EXERCISE REQUIREMENTS –
Search the entries below for the string "number" and copy the lines that hold it.

SUPPLIED RECORDS –
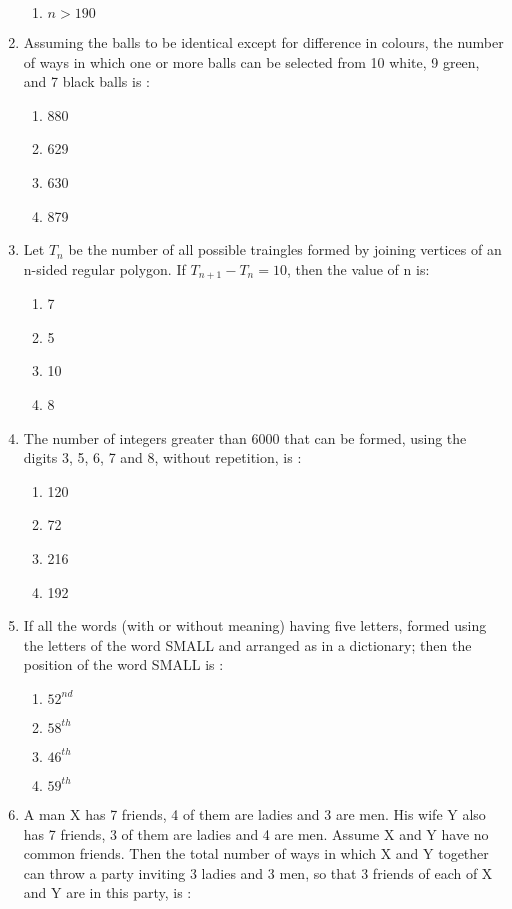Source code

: \begin{enumerate}[label=\arabic*.,ref=\thesubsection.\theenumi]
\begin{enumerate}
\item $n > 190$\\
\end{enumerate}  
\item Assuming the balls to be identical except for difference in colours, the number of ways in which one  or more balls can be selected from 10 white, 9 green, and 7 black balls is :
\begin{enumerate}
\item 880
\item 629
\item 630
\item 879\\
\end{enumerate}
\item Let $T_n$ be the number of all possible traingles formed by joining vertices of an n-sided regular polygon. If $T_{n+1}-T_n = 10$, then the value of n is:
\begin{enumerate}
\item 7
\item 5
\item 10
\item 8\\
\end{enumerate}
\item The number of integers greater than 6000 that can be formed, using the digits 3, 5, 6, 7 and 8, without repetition, is :
\begin{enumerate}
\item 120
\item 72
\item 216
\item 192\\
\end{enumerate}
\item If all the words (with or without meaning) having five letters, formed using the letters of the word SMALL and arranged as in a dictionary; then the position of the word SMALL is :
\begin{enumerate}
\item $52^{nd}$
\item $58^{th}$
\item $46^{th}$
\item $59^{th}$\\
\end{enumerate}
\item A man X has 7 friends, 4 of them are ladies and 3 are men. His wife Y also has 7 friends, 3 of them are ladies and 4 are men. Assume X and Y have no common friends. Then the total number of ways in which X and Y together can throw a party inviting 3 ladies and 3 men, so that 3 friends of each of X and Y are in this party, is :

\end{enumerate}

ANSWER BOX –
\item Assuming the balls to be identical except for difference in colours, the number of ways in which one  or more balls can be selected from 10 white, 9 green, and 7 black balls is :
\item Let $T_n$ be the number of all possible traingles formed by joining vertices of an n-sided regular polygon. If $T_{n+1}-T_n = 10$, then the value of n is:
\item The number of integers greater than 6000 that can be formed, using the digits 3, 5, 6, 7 and 8, without repetition, is :
\item A man X has 7 friends, 4 of them are ladies and 3 are men. His wife Y also has 7 friends, 3 of them are ladies and 4 are men. Assume X and Y have no common friends. Then the total number of ways in which X and Y together can throw a party inviting 3 ladies and 3 men, so that 3 friends of each of X and Y are in this party, is :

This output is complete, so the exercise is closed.